• TASK TO COMPLETE: Report the number of lines in the material below that contain "RawQuery", without any other words.
___ INPUT ___
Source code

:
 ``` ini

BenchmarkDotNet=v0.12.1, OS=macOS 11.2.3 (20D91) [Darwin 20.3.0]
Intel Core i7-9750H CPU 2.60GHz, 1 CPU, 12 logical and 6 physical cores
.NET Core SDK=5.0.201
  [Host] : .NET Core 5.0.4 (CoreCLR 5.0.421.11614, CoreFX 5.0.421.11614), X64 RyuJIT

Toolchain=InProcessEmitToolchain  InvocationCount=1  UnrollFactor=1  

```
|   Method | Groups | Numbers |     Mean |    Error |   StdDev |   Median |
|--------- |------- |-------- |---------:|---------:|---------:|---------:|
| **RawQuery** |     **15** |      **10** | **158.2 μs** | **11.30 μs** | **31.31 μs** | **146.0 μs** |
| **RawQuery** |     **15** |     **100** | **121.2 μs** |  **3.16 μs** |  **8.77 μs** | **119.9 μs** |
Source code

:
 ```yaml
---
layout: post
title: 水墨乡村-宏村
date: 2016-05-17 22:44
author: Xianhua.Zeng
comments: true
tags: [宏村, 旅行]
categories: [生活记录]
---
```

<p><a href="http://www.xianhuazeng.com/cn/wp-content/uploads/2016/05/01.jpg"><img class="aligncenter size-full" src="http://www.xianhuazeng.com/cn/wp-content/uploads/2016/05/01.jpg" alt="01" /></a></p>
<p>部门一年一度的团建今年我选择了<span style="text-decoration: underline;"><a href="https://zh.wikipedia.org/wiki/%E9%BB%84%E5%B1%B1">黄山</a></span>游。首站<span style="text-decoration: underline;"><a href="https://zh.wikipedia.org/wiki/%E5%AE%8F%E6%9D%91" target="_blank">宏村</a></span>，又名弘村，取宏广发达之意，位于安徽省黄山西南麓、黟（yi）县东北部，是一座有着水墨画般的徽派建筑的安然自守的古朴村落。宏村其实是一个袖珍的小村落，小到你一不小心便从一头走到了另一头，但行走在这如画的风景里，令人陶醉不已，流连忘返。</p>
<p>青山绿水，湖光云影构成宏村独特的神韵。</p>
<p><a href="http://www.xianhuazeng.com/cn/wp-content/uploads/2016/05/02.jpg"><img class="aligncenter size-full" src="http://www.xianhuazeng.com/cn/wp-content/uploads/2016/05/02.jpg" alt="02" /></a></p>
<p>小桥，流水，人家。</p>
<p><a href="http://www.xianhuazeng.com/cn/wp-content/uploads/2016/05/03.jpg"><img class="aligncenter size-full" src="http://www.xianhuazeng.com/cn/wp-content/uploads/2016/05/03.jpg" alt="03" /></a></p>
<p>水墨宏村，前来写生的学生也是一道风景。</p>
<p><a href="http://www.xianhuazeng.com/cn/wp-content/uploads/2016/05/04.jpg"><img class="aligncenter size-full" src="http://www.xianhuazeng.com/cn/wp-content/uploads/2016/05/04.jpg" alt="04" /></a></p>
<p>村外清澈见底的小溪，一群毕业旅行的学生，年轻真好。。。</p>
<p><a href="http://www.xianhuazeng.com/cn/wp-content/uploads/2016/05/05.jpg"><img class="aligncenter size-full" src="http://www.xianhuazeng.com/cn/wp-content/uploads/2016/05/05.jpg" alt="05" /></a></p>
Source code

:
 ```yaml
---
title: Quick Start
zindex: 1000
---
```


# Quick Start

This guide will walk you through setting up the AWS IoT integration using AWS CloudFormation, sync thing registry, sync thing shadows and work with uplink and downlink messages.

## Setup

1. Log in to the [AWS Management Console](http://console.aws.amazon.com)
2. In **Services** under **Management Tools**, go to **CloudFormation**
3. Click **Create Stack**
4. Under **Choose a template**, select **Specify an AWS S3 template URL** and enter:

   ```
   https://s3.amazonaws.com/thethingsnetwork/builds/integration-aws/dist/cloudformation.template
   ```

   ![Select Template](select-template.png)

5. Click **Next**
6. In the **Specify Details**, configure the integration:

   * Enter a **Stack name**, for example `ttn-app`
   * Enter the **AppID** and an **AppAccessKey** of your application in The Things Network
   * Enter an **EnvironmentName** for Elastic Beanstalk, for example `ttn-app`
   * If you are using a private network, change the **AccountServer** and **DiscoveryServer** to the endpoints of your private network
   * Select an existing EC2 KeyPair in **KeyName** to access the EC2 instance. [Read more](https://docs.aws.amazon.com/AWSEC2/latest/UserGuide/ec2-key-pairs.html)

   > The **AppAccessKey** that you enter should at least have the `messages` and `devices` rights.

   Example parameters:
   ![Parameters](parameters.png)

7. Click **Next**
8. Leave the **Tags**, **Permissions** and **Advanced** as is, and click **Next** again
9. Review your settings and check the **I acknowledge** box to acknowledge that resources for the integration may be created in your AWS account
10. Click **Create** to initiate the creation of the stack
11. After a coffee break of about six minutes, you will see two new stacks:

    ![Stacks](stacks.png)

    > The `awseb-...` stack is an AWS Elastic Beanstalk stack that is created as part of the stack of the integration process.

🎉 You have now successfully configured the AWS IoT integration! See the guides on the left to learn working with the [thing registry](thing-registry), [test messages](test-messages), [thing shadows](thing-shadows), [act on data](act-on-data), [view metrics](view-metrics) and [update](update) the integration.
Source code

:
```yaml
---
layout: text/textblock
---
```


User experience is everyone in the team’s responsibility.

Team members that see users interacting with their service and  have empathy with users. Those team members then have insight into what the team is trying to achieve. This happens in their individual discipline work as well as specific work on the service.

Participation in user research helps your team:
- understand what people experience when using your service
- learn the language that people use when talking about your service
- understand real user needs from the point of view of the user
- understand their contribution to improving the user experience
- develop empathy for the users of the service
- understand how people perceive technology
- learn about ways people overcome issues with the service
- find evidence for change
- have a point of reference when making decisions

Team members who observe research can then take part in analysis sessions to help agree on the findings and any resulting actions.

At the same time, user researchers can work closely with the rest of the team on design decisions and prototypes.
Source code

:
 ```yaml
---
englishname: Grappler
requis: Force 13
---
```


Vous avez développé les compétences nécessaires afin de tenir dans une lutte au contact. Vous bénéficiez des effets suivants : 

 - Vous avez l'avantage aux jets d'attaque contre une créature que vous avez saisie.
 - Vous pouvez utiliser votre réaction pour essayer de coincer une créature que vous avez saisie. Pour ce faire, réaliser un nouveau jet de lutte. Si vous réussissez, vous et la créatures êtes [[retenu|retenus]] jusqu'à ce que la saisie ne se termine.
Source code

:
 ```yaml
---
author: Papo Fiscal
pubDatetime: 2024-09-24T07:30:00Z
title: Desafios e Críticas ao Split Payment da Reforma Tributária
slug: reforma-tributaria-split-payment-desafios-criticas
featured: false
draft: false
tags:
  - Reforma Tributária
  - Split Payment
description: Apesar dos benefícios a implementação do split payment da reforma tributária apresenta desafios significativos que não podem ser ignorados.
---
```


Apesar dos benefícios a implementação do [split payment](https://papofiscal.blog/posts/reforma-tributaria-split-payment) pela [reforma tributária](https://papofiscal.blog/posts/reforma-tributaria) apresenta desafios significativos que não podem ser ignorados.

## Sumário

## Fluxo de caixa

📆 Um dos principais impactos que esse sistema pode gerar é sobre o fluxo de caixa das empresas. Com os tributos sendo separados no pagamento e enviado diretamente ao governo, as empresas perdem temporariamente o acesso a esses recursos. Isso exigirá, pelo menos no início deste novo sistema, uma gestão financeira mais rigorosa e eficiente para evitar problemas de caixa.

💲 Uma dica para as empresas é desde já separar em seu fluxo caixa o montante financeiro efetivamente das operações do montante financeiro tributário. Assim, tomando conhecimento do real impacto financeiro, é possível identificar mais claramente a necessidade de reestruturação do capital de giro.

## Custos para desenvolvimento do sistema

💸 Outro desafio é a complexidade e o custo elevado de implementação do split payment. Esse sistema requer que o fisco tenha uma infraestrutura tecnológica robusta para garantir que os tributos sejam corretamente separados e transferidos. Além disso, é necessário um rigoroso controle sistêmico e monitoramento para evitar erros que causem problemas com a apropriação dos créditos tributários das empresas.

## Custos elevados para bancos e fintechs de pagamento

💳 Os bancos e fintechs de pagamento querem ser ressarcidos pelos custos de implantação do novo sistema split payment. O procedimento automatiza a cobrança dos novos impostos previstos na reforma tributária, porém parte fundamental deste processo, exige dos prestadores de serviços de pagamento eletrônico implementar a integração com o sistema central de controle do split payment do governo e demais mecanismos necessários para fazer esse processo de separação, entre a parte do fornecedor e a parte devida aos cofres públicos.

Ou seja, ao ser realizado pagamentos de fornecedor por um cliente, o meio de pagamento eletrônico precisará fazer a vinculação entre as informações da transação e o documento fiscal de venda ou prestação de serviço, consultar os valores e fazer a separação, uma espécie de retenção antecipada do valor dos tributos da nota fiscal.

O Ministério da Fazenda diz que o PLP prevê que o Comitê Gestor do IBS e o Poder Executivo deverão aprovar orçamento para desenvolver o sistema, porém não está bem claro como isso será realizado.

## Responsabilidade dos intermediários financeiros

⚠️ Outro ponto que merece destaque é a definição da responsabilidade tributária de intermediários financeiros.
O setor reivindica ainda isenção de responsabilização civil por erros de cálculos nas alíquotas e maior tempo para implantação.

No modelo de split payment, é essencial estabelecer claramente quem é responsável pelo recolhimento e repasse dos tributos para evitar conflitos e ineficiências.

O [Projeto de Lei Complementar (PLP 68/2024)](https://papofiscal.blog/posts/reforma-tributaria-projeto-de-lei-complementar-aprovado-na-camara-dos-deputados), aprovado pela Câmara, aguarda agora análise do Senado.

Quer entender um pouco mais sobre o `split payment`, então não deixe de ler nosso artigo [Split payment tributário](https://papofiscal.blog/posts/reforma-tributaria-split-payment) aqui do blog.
___
• ANSWER SPACE: 2